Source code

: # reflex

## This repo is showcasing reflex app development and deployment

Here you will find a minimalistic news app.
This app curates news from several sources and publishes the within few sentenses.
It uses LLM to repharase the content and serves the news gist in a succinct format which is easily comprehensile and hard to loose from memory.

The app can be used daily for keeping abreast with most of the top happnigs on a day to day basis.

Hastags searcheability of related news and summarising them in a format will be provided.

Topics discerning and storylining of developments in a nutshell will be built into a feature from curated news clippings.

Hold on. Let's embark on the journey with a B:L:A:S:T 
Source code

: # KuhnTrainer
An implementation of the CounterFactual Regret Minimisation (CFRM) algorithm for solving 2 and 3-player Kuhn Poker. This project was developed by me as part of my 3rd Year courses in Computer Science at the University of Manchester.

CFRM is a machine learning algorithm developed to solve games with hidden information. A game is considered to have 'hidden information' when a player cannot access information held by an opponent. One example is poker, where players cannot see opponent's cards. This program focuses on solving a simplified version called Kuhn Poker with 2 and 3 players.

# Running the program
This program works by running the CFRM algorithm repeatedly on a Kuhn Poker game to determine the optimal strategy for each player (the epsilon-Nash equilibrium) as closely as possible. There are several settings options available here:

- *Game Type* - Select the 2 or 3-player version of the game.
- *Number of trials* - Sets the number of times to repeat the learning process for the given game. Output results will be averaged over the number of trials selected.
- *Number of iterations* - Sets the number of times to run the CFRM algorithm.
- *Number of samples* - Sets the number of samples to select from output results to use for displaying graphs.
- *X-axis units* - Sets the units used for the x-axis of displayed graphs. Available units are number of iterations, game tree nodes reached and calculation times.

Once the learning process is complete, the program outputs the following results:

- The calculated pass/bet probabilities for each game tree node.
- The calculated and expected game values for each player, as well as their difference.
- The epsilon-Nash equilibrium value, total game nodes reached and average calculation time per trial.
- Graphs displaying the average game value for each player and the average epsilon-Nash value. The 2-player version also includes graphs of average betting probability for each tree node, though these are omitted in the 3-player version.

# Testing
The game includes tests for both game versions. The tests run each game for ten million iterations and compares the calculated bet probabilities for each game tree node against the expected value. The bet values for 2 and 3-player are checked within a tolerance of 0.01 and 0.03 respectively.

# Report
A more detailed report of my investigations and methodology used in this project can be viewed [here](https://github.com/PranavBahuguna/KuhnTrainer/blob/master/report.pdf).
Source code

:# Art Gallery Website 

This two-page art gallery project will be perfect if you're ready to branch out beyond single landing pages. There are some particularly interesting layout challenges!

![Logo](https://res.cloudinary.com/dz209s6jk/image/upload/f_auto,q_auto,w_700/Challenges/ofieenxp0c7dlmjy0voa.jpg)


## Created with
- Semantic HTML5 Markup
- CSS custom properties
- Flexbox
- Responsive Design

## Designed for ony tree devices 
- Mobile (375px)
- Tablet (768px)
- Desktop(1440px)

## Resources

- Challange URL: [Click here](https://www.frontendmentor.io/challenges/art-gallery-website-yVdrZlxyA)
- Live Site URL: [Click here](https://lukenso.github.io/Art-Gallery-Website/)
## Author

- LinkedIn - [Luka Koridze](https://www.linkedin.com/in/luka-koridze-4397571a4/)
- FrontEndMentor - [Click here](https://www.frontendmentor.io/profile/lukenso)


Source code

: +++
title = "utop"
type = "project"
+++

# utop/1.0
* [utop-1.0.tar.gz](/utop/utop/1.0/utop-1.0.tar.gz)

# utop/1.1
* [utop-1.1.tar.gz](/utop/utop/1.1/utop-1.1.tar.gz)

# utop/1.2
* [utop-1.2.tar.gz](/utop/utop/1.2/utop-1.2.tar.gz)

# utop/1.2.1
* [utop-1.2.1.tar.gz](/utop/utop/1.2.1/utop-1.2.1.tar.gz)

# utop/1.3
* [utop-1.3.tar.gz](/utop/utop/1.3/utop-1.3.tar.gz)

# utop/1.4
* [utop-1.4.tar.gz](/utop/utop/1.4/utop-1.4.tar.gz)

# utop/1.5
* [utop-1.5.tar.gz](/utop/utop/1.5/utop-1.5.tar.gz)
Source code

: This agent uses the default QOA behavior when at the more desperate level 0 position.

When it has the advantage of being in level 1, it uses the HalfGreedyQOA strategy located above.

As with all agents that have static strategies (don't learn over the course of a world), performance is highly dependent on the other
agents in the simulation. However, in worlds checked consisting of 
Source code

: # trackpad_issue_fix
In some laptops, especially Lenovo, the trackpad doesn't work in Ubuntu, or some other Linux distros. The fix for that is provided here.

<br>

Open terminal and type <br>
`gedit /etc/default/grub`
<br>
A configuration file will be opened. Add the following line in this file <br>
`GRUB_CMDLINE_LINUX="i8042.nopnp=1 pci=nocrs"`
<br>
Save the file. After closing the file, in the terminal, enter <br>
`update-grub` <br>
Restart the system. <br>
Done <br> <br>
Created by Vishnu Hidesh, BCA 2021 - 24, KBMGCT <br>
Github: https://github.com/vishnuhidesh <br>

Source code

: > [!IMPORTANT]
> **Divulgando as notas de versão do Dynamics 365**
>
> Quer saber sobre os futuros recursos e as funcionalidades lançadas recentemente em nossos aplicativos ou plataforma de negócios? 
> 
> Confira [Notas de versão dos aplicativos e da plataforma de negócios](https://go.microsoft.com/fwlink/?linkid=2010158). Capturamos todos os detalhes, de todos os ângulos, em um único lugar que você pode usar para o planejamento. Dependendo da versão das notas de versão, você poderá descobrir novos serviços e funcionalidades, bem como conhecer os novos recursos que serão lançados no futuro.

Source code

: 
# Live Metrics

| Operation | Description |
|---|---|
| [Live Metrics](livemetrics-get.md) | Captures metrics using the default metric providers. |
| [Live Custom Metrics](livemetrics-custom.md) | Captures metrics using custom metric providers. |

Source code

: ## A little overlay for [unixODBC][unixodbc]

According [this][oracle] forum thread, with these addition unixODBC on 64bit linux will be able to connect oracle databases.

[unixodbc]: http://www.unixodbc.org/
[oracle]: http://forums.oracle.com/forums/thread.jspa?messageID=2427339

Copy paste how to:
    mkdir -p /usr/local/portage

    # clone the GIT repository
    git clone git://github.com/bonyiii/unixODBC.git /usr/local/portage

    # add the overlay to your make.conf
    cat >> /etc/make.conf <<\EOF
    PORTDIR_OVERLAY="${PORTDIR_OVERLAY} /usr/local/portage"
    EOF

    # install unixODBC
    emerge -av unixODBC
- - - - -
Assigned task
Would you please reproduce all of the lines above exactly?

Task result
Source code

: # reflex

## This repo is showcasing reflex app development and deployment

Here you will find a minimalistic news app.
This app curates news from several sources and publishes the within few sentenses.
It uses LLM to repharase the content and serves the news gist in a succinct format which is easily comprehensile and hard to loose from memory.

The app can be used daily for keeping abreast with most of the top happnigs on a day to day basis.

Hastags searcheability of related news and summarising them in a format will be provided.

Topics discerning and storylining of developments in a nutshell will be built into a feature from curated news clippings.

Hold on. Let's embark on the journey with a B:L:A:S:T 
Source code

: # KuhnTrainer
An implementation of the CounterFactual Regret Minimisation (CFRM) algorithm for solving 2 and 3-player Kuhn Poker. This project was developed by me as part of my 3rd Year courses in Computer Science at the University of Manchester.

CFRM is a machine learning algorithm developed to solve games with hidden information. A game is considered to have 'hidden information' when a player cannot access information held by an opponent. One example is poker, where players cannot see opponent's cards. This program focuses on solving a simplified version called Kuhn Poker with 2 and 3 players.

# Running the program
This program works by running the CFRM algorithm repeatedly on a Kuhn Poker game to determine the optimal strategy for each player (the epsilon-Nash equilibrium) as closely as possible. There are several settings options available here:

- *Game Type* - Select the 2 or 3-player version of the game.
- *Number of trials* - Sets the number of times to repeat the learning process for the given game. Output results will be averaged over the number of trials selected.
- *Number of iterations* - Sets the number of times to run the CFRM algorithm.
- *Number of samples* - Sets the number of samples to select from output results to use for displaying graphs.
- *X-axis units* - Sets the units used for the x-axis of displayed graphs. Available units are number of iterations, game tree nodes reached and calculation times.

Once the learning process is complete, the program outputs the following results:

- The calculated pass/bet probabilities for each game tree node.
- The calculated and expected game values for each player, as well as their difference.
- The epsilon-Nash equilibrium value, total game nodes reached and average calculation time per trial.
- Graphs displaying the average game value for each player and the average epsilon-Nash value. The 2-player version also includes graphs of average betting probability for each tree node, though these are omitted in the 3-player version.

# Testing
The game includes tests for both game versions. The tests run each game for ten million iterations and compares the calculated bet probabilities for each game tree node against the expected value. The bet values for 2 and 3-player are checked within a tolerance of 0.01 and 0.03 respectively.

# Report
A more detailed report of my investigations and methodology used in this project can be viewed [here](https://github.com/PranavBahuguna/KuhnTrainer/blob/master/report.pdf).
Source code

:# Art Gallery Website 

This two-page art gallery project will be perfect if you're ready to branch out beyond single landing pages. There are some particularly interesting layout challenges!

![Logo](https://res.cloudinary.com/dz209s6jk/image/upload/f_auto,q_auto,w_700/Challenges/ofieenxp0c7dlmjy0voa.jpg)


## Created with
- Semantic HTML5 Markup
- CSS custom properties
- Flexbox
- Responsive Design

## Designed for ony tree devices 
- Mobile (375px)
- Tablet (768px)
- Desktop(1440px)

## Resources

- Challange URL: [Click here](https://www.frontendmentor.io/challenges/art-gallery-website-yVdrZlxyA)
- Live Site URL: [Click here](https://lukenso.github.io/Art-Gallery-Website/)
## Author

- LinkedIn - [Luka Koridze](https://www.linkedin.com/in/luka-koridze-4397571a4/)
- FrontEndMentor - [Click here](https://www.frontendmentor.io/profile/lukenso)


Source code

: +++
title = "utop"
type = "project"
+++

# utop/1.0
* [utop-1.0.tar.gz](/utop/utop/1.0/utop-1.0.tar.gz)

# utop/1.1
* [utop-1.1.tar.gz](/utop/utop/1.1/utop-1.1.tar.gz)

# utop/1.2
* [utop-1.2.tar.gz](/utop/utop/1.2/utop-1.2.tar.gz)

# utop/1.2.1
* [utop-1.2.1.tar.gz](/utop/utop/1.2.1/utop-1.2.1.tar.gz)

# utop/1.3
* [utop-1.3.tar.gz](/utop/utop/1.3/utop-1.3.tar.gz)

# utop/1.4
* [utop-1.4.tar.gz](/utop/utop/1.4/utop-1.4.tar.gz)

# utop/1.5
* [utop-1.5.tar.gz](/utop/utop/1.5/utop-1.5.tar.gz)
Source code

: This agent uses the default QOA behavior when at the more desperate level 0 position.

When it has the advantage of being in level 1, it uses the HalfGreedyQOA strategy located above.

As with all agents that have static strategies (don't learn over the course of a world), performance is highly dependent on the other
agents in the simulation. However, in worlds checked consisting of 
Source code

: # trackpad_issue_fix
In some laptops, especially Lenovo, the trackpad doesn't work in Ubuntu, or some other Linux distros. The fix for that is provided here.

<br>

Open terminal and type <br>
`gedit /etc/default/grub`
<br>
A configuration file will be opened. Add the following line in this file <br>
`GRUB_CMDLINE_LINUX="i8042.nopnp=1 pci=nocrs"`
<br>
Save the file. After closing the file, in the terminal, enter <br>
`update-grub` <br>
Restart the system. <br>
Done <br> <br>
Created by Vishnu Hidesh, BCA 2021 - 24, KBMGCT <br>
Github: https://github.com/vishnuhidesh <br>

Source code

: > [!IMPORTANT]
> **Divulgando as notas de versão do Dynamics 365**
>
> Quer saber sobre os futuros recursos e as funcionalidades lançadas recentemente em nossos aplicativos ou plataforma de negócios? 
> 
> Confira [Notas de versão dos aplicativos e da plataforma de negócios](https://go.microsoft.com/fwlink/?linkid=2010158). Capturamos todos os detalhes, de todos os ângulos, em um único lugar que você pode usar para o planejamento. Dependendo da versão das notas de versão, você poderá descobrir novos serviços e funcionalidades, bem como conhecer os novos recursos que serão lançados no futuro.

Source code

: 
# Live Metrics

| Operation | Description |
|---|---|
| [Live Metrics](livemetrics-get.md) | Captures metrics using the default metric providers. |
| [Live Custom Metrics](livemetrics-custom.md) | Captures metrics using custom metric providers. |

Source code

: ## A little overlay for [unixODBC][unixodbc]

According [this][oracle] forum thread, with these addition unixODBC on 64bit linux will be able to connect oracle databases.

[unixodbc]: http://www.unixodbc.org/
[oracle]: http://forums.oracle.com/forums/thread.jspa?messageID=2427339

Copy paste how to:
    mkdir -p /usr/local/portage

    # clone the GIT repository
    git clone git://github.com/bonyiii/unixODBC.git /usr/local/portage

    # add the overlay to your make.conf
    cat >> /etc/make.conf <<\EOF
    PORTDIR_OVERLAY="${PORTDIR_OVERLAY} /usr/local/portage"
    EOF

    # install unixODBC
    emerge -av unixODBC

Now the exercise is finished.